The Spark

09 Sep 2024

Kids Puzzle Image

You can’t connect the dots looking forward; you can only connect them looking backwards - Steve Jobs

We all questioned why things happened to us. Whether it was good or bad. Whether you didn’t get the opportunity you wanted. You may not be doing something inline with what you initially set yourself for. When we were younger, we named dream careers that may have sounded typical, far reach, or to some achievable. Everyone says you usually don’t get the job that you wanted as a kid. Very few do achieve those dreams. Some are working jobs they didn’t wish for as a kid.

Problem Solving kid

Growing up, I always wanted to be some type of engineer dealing with machines or construction. I was always building and creating things. With the spark of legos, I always thought I’d be designing houses or cars. I’d take apart toys and rebuild them. One show in particular that sparked my interest in engineering was curious george. The silly projects he would do, I would also try to replicate. I joined the robotics team in middle school and high school because I loved the hands on building experience to solve a given task with robots. These experiences made me think that “Engineering” was for me.

Connecting the dots

Looking back, I wasn’t actually meant to be an engineer working with mechanics or construction. There were some engineering aspects and challenges I dealt with in school that made me realize that I wasn’t cut out for it. It wasn’t a weak mentality but rather a feeling of truly knowing my passion. I looked back and realized that I was more passionate about computers. When I was 5 years old, I would sneak out to play on my mom’s 2007 DELL laptop. There were always issues with it because of how low end and slow it was. Whenever issues arised, I was always trying to find solutions to those errors. Fast forward to middle school, I would play games like roblox and try learning how to make my own game. I even injected dll’s to hack certain games. One of the first programming languages I tried out was Lua C when I tried to make a moving car in roblox and it sparked my interests in coding.
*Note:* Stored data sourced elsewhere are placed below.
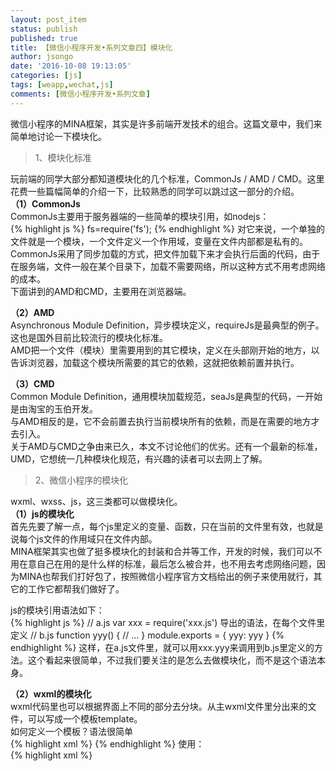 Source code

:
 ```yaml
---
layout: post_item
status: publish
published: true
title: 【微信小程序开发•系列文章四】模块化
author: jsongo
date: '2016-10-08 19:13:05'
categories: [js]
tags: [weapp,wechat,js]
comments: [微信小程序开发•系列文章]
---
```


微信小程序的MINA框架，其实是许多前端开发技术的组合。这篇文章中，我们来简单地讨论一下模块化。  


> 1、模块化标准  

玩前端的同学大部分都知道模块化的几个标准，CommonJs / AMD / CMD。这里花费一些篇幅简单的介绍一下，比较熟悉的同学可以跳过这一部分的介绍。  
**（1）CommonJs**    
CommonJs主要用于服务器端的一些简单的模块引用，如nodejs：  
{% highlight js %}
fs=require('fs');
{% endhighlight %}
对它来说，一个单独的文件就是一个模块，一个文件定义一个作用域，变量在文件内部都是私有的。  
CommonJs采用了同步加载的方式，把文件加载下来才会执行后面的代码，由于在服务端，文件一般在某个目录下，加载不需要网络，所以这种方式不用考虑网络的成本。  
下面讲到的AMD和CMD，主要用在浏览器端。  

**（2）AMD**  
Asynchronous Module Definition，异步模块定义，requireJs是最典型的例子。这也是国外目前比较流行的模块化标准。  
AMD把一个文件（模块）里需要用到的其它模块，定义在头部刚开始的地方，以告诉浏览器，加载这个模块所需要的其它的依赖，这就把依赖前置并执行。  

**（3）CMD**  
Common Module Definition，通用模块加载规范，seaJs是典型的代码，一开始是由淘宝的玉伯开发。  
与AMD相反的是，它不会前置去执行当前模块所有的依赖，而是在需要的地方才去引入。  
关于AMD与CMD之争由来已久，本文不讨论他们的优劣。还有一个最新的标准，UMD，它想统一几种模块化规范，有兴趣的读者可以去网上了解。  

> 2、微信小程序的模块化  

wxml、wxss、js，这三类都可以做模块化。  
**（1）js的模块化**  
首先先要了解一点，每个js里定义的变量、函数，只在当前的文件里有效，也就是说每个js文件的作用域只在文件内部。  
MINA框架其实也做了挺多模块化的封装和合并等工作，开发的时候，我们可以不用在意自己在用的是什么样的标准，最后怎么被合并，也不用去考虑网络问题，因为MINA也帮我们打好包了，按照微信小程序官方文档给出的例子来使用就行，其它的工作它都帮我们做好了。  

js的模块引用语法如下：  
{% highlight js %}
//  a.js
var xxx = require('xxx.js')
导出的语法，在每个文件里定义
// b.js
function yyy() {
    // ...
}
module.exports = {
  yyy: yyy
}
{% endhighlight %}
这样，在a.js文件里，就可以用xxx.yyy来调用到b.js里定义的方法。这个看起来很简单，不过我们要关注的是怎么去做模块化，而不是这个语法本身。  

**（2）wxml的模块化**  
wxml代码里也可以根据界面上不同的部分去分块。从主wxml文件里分出来的文件，可以写成一个模板template。  
如何定义一个模板？语法很简单  
{% highlight xml %}
<template name="myTpl">
...
</template>
{% endhighlight %}
使用：  
{% highlight xml %}
<template is="myTpl" data="{{…data}}"/>
{% endhighlight %}

讲到模块化，这里我们就需要把template的定义分开，放到另外的wxml文件里，作为另一个wxml文件。在使用的时候，用import来引入。  
假设我们的模板写在一个单独的文件item.wxml里，要在主页面中引入：  
{% highlight xml %}
<import src="item.wxml"/>
<template is="myTpl" data="{{...data}}"/>
{% endhighlight %}
这样就可以把独立的UI模块给拆分出来。上面传入data的时候，注意要用…三个点把data这个object平铺开，这个是微信文档中给的规定，读者可以测试下，后面在使用的时候多注意。  

另外，微信还提供了一个include操作。跟import的区别是，import是把相应的一个文件里定义的模板引入进来，让主wxml文件可以用这个模板。而include是直接把相关文件的源码、内容，原封不动的导入进来。  
微信的官方说明在这里。  
使用上，读者可以这样简单地来区分：  
用模板时，用import引入模板的定义；  
不用模板时，用include直接把文件内容导入进来。  
前者(import)可以理解为c语法里的引入头文件；后者可以理解为nginx里的ssi，帮你把一个大文件切分成多个内容块，放到几个小文件里。  
给了一个非常简单的import和include的演示代码在这里。  

**（3）wxss的模块化**  
wxss也支持模块化，用@import来导入其它wxss文件到主wxss文件中。这个用法跟sass或less一样，后面记得加分号：  
{% highlight css %}
@import base.wxss
{% endhighlight %}

> 3、模块化的几个小建议  

对于微信小程序的开发，如果项目大了，代码自然就多，分的文件可能也会比较多，这里提几点建议。  
[1]. js共用的模块抽出来，放到一个文件夹里，取名如common，里面可以再按功能去分更细的模块，如网络请求模块common/net.js，工具方法集common/util.js，websocket相关模块，等等。  
[2]. 把共用的页面头部、底部，放到page/common/ 里面，记得把js和wxml也放在一起。  
[3]. 引用外部的库的话，把它们的文件统一放到 lib/ 目录里。  
[4]. 之前文章提到的页面和文件的目录划分，也不用去改。如page/ 目录专门存放页面，一对名字（xxx.wxml和xxx.js）就对应一个页面，如果只是页面的一部分，可以放到page/[page_name]/ 目录里，表示这个页面专门用的模块，但如果是几个页面共享的，可以放在上面第2点提到的page/common/ 里  
[5]. 模板放tpl/ 目录里，并按页面来分文件夹放。  
[6]. 相关的event handler如果逻辑比较多，可以单独抽出来放到一个文件里。  

> 4、组件  

MINA框架给我们提供了很多小组件，它们是视图层的基本组成单元，功能相对比较独立，而且组件风格跟微信保持得比较一致，各自有各自的特有的属性，当然也可以自定义属性（如data-xxx）。这里有所有组件的介绍。  
后面有一个文章专门介绍几个常用的组件，本文就简单提一下组件。  
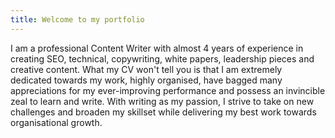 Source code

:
 ```yaml
---
title: Welcome to my portfolio
---
```

I am a professional Content Writer with almost 4 years of experience in creating SEO, technical, copywriting, white papers, leadership pieces and creative content. What my CV won't tell you is that I am extremely dedicated towards my work, highly organised, have bagged many appreciations for my ever-improving performance and possess an invincible zeal to learn and write. With writing as my passion, I strive to take on new challenges and broaden my skillset while delivering my best work towards organisational growth.
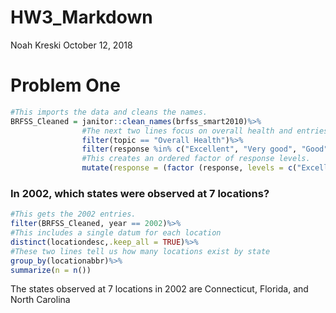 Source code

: HW3\_Markdown
================
Noah Kreski
October 12, 2018

Problem One
===========

``` r
#This imports the data and cleans the names.
BRFSS_Cleaned = janitor::clean_names(brfss_smart2010)%>%
                #The next two lines focus on overall health and entries with one of five relevant response levels.
                filter(topic == "Overall Health")%>%
                filter(response %in% c("Excellent", "Very good", "Good", "Fair", "Poor"))%>%
                #This creates an ordered factor of response levels.
                mutate(response = (factor (response, levels = c("Excellent", "Very good", "Good", "Fair", "Poor"))))
```

### In 2002, which states were observed at 7 locations?

``` r
#This gets the 2002 entries.
filter(BRFSS_Cleaned, year == 2002)%>%
#This includes a single datum for each location
distinct(locationdesc,.keep_all = TRUE)%>%
#These two lines tell us how many locations exist by state
group_by(locationabbr)%>%
summarize(n = n())
```

The states observed at 7 locations in 2002 are Connecticut, Florida, and North Carolina
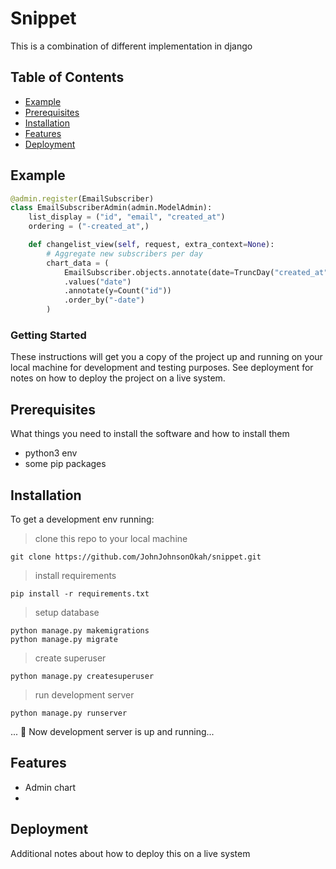 # Snippet

This is a combination of different implementation in django


## Table of Contents

- [Example](#example)
- [Prerequisites](#prerequisites)
- [Installation](#installation)
- [Features](#features)
- [Deployment](#deployment)

## Example
```python
@admin.register(EmailSubscriber)
class EmailSubscriberAdmin(admin.ModelAdmin):
    list_display = ("id", "email", "created_at")
    ordering = ("-created_at",)

    def changelist_view(self, request, extra_context=None):
        # Aggregate new subscribers per day
        chart_data = (
            EmailSubscriber.objects.annotate(date=TruncDay("created_at"))
            .values("date")
            .annotate(y=Count("id"))
            .order_by("-date")
        )
```

### Getting Started

These instructions will get you a copy of the project up and running on your local machine for development and testing purposes. See deployment for notes on how to deploy the project on a live system.


## Prerequisites

What things you need to install the software and how to install them

- python3 env
- some pip packages



## Installation

To get a development env running:

>clone this repo to your local machine
```
git clone https://github.com/JohnJohnsonOkah/snippet.git
```

>install requirements
```
pip install -r requirements.txt
```

>setup database
```
python manage.py makemigrations
python manage.py migrate
```

>create superuser
```
python manage.py createsuperuser
```

>run development server
```
python manage.py runserver
```
... 👯 Now development server is up and running...



## Features

- Admin chart
- 



## Deployment

Additional notes about how to deploy this on a live system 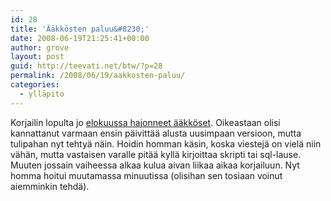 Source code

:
 ```yaml
---
id: 28
title: 'Ääkkösten paluu&#8230;'
date: 2008-06-19T21:25:41+00:00
author: grove
layout: post
guid: http://teevati.net/btw/?p=28
permalink: /2008/06/19/aakkosten-paluu/
categories:
  - ylläpito
---
```

Korjailin lopulta jo [elokuussa hajonneet ääkköset](/btw/?p=21 "Päivitys söi ääkköset"). Oikeastaan olisi kannattanut varmaan ensin päivittää alusta uusimpaan versioon, mutta tulipahan nyt tehtyä näin. Hoidin homman käsin, koska viestejä on vielä niin vähän, mutta vastaisen varalle pitää kyllä kirjoittaa skripti tai sql-lause. Muuten jossain vaiheessa alkaa kulua aivan liikaa aikaa korjailuun. Nyt homma hoitui muutamassa minuutissa (olisihan sen tosiaan voinut aiemminkin tehdä). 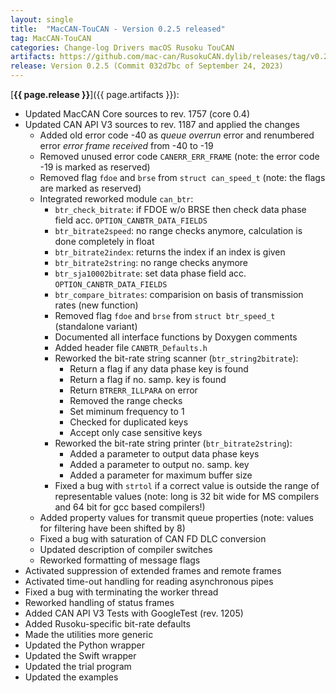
 ```yaml
---
layout: single
title:  "MacCAN-TouCAN - Version 0.2.5 released"
tag: MacCAN-TouCAN
categories: Change-log Drivers macOS Rusoku TouCAN
artifacts: https://github.com/mac-can/RusokuCAN.dylib/releases/tag/v0.2.5
release: Version 0.2.5 (Commit 032d7bc of September 24, 2023)
---
```

[**{{ page.release }}**]({{ page.artifacts }}):

- Updated MacCAN Core sources to rev. 1757 (core 0.4)
- Updated CAN API V3 sources to rev. 1187 and applied the changes 
  - Added old error code -40 as *queue overrun* error and renumbered error *error frame received* from -40 to -19
  - Removed unused error code `CANERR_ERR_FRAME` (note: the error code -19 is marked as reserved)
  - Removed flag `fdoe` and `brse` from `struct can_speed_t` (note: the flags are marked as reserved)
  - Integrated reworked module `can_btr`:
    - `btr_check_bitrate`: if FDOE w/o BRSE then check data phase field acc. `OPTION_CANBTR_DATA_FIELDS`
    - `btr_bitrate2speed`: no range checks anymore, calculation is done completely in float
    - `btr_bitrate2index`: returns the index if an index is given
    - `btr_bitrate2string`: no range checks anymore
    - `btr_sja10002bitrate`: set data phase field acc. `OPTION_CANBTR_DATA_FIELDS`
    - `btr_compare_bitrates`: comparision on basis of transmission rates (new function)
    - Removed flag `fdoe` and `brse` from `struct btr_speed_t` (standalone variant)
    - Documented all interface functions by Doxygen comments
    - Added header file `CANBTR_Defaults.h`
    - Reworked the bit-rate string scanner (`btr_string2bitrate`):
      - Return a flag if any data phase key is found
      - Return a flag if no. samp. key is found
      - Return `BTRERR_ILLPARA` on error
      - Removed the range checks
      - Set miminum frequency to 1
      - Checked for duplicated keys
      - Accept only case sensitive keys
    - Reworked the bit-rate string printer (`btr_bitrate2string`):
      - Added a parameter to output data phase keys
      - Added a parameter to output no. samp. key
      - Added a parameter for maximum buffer size
    - Fixed a bug with `strtol` if a correct value is outside the range of representable values (note: long is 32 bit wide for MS compilers and 64 bit for gcc based compilers!)
  - Added property values for transmit queue properties (note: values for filtering have been shifted by 8)
  - Fixed a bug with saturation of CAN FD DLC conversion
  - Updated description of compiler switches
  - Reworked formatting of message flags
- Activated suppression of extended frames and remote frames
- Activated time-out handling for reading asynchronous pipes
- Fixed a bug with terminating the worker thread 
- Reworked handling of status frames
- Added CAN API V3 Tests with GoogleTest (rev. 1205)
- Added Rusoku-specific bit-rate defaults 
- Made the utilities more generic 
- Updated the Python wrapper
- Updated the Swift wrapper
- Updated the trial program 
- Updated the examples 
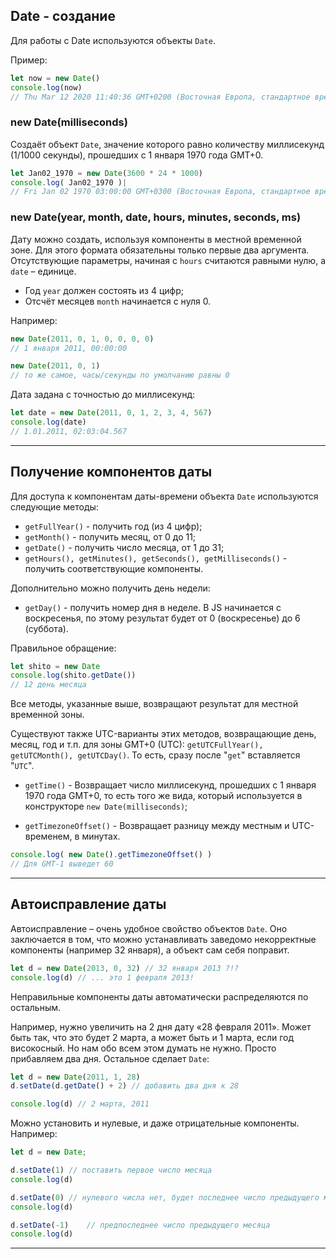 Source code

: ## Date - создание

Для работы с Date используются объекты `Date`.

Пример: 

```javascript
let now = new Date()
console.log(now)
// Thu Mar 12 2020 11:40:36 GMT+0200 (Восточная Европа, стандартное время)
```

### new Date(milliseconds)

Создаёт объект `Date`, значение которого равно количеству миллисекунд (1/1000 секунды), прошедших с 1 января 1970 года GMT+0.

```javascript
let Jan02_1970 = new Date(3600 * 24 * 1000)
console.log( Jan02_1970 )|
// Fri Jan 02 1970 03:00:00 GMT+0300 (Восточная Европа, стандартное время)
```

### new Date(year, month, date, hours, minutes, seconds, ms)

Дату можно создать, используя компоненты в местной временной зоне. Для этого формата обязательны только первые два аргумента. Отсутствующие параметры, начиная с `hours` считаются равными нулю, а `date` – единице.

* Год `year` должен состоять из 4 цифр;
* Отсчёт месяцев `month` начинается с нуля 0.

Например: 

```javascript
new Date(2011, 0, 1, 0, 0, 0, 0) 
// 1 января 2011, 00:00:00

new Date(2011, 0, 1) 
// то же самое, часы/секунды по умолчанию равны 0
```

Дата задана с точностью до миллисекунд:

```javascript
let date = new Date(2011, 0, 1, 2, 3, 4, 567)
console.log(date)
// 1.01.2011, 02:03:04.567
```

*** 

## Получение компонентов даты

Для доступа к компонентам даты-времени объекта `Date` используются следующие методы:

* `getFullYear()` - получить год (из 4 цифр);
* `getMonth()` - получить месяц, от 0 до 11;
* `getDate()` - получить число месяца, от 1 до 31;
* `getHours(), getMinutes(), getSeconds(), getMilliseconds()` - получить соответствующие компоненты.

Дополнительно можно получить день недели: 

* `getDay()` - получить номер дня в неделе. В JS начинается с воскресенья, по этому результат будет от 0 (воскресенье) до 6 (суббота).

Правильное обращение: 

```javascript
let shito = new Date
console.log(shito.getDate())
// 12 день месяца
```

Все методы, указанные выше, возвращают результат для местной временной зоны.

Существуют также UTC-варианты этих методов, возвращающие день, месяц, год и т.п. для зоны GMT+0 (UTC): `getUTCFullYear(), getUTCMonth(), getUTCDay()`. То есть, сразу после "`get`" вставляется "`UTC`".

* `getTime()` - Возвращает число миллисекунд, прошедших с 1 января 1970 года GMT+0, то есть того же вида, который используется в конструкторе `new Date(milliseconds)`;

* `getTimezoneOffset()` - Возвращает разницу между местным и UTC-временем, в минутах.

```javascript
console.log( new Date().getTimezoneOffset() ) 
// Для GMT-1 выведет 60
```

*** 

## Автоисправление даты 

Автоисправление – очень удобное свойство объектов `Date`. Оно заключается в том, что можно устанавливать заведомо некорректные компоненты (например 32 января), а объект сам себя поправит.

```javascript
let d = new Date(2013, 0, 32) // 32 января 2013 ?!?
console.log(d) // ... это 1 февраля 2013!
```

Неправильные компоненты даты автоматически распределяются по остальным.

Например, нужно увеличить на 2 дня дату «28 февраля 2011». Может быть так, что это будет 2 марта, а может быть и 1 марта, если год високосный. Но нам обо всем этом думать не нужно. Просто прибавляем два дня. Остальное сделает `Date`:

```javascript
let d = new Date(2011, 1, 28)
d.setDate(d.getDate() + 2) // добавить два дня к 28

console.log(d) // 2 марта, 2011
```

Можно установить и нулевые, и даже отрицательные компоненты. Например:

```javascript
let d = new Date;

d.setDate(1) // поставить первое число месяца
console.log(d)

d.setDate(0) // нулевого числа нет, будет последнее число предыдущего месяца
console.log(d)

d.setDate(-1)    // предпоследнее число предыдущего месяца
console.log(d)
```
***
Throughout high-school I was in the engineering academy but I was never decent with hands on projects. The projects I was only having fun with were coding projects. When I started as a software developer intern at SERVCO, I started having seconds thoughts about the career. There were skills I didn’t attain. There were skills that made me feel angry towards myself since I didn’t have it or didn’t learn. With the first given tasks of the internship, I thought that I felt like an imposter and that I was close to quitting. What kept me going is knowing that I just had to trust the process. I had to trust the process and worry about the outcome later. It didn’t matter if it was computer science was for me or not at the time, what mattered most was going through the challenges to gain experience that would shape my future. I was too focused on the later rather than the present. Eventually it all worked out.

Why Software Engineering?

I figured out my strengths in high school. It wasn’t the physics bridge challenges or egg drop challenges that sparked my interest, but the coding projects like the chatbot I made and the javascript and python problems. Looking back, I was always inclined to working with technology more than building with my hands. Looking back after finishing the internship, I can now see why I was given such challenges to see if I’m meant for computer science. Just like what Steve Jobs said, I was only able to connect the dots and realize until after I am where I am today.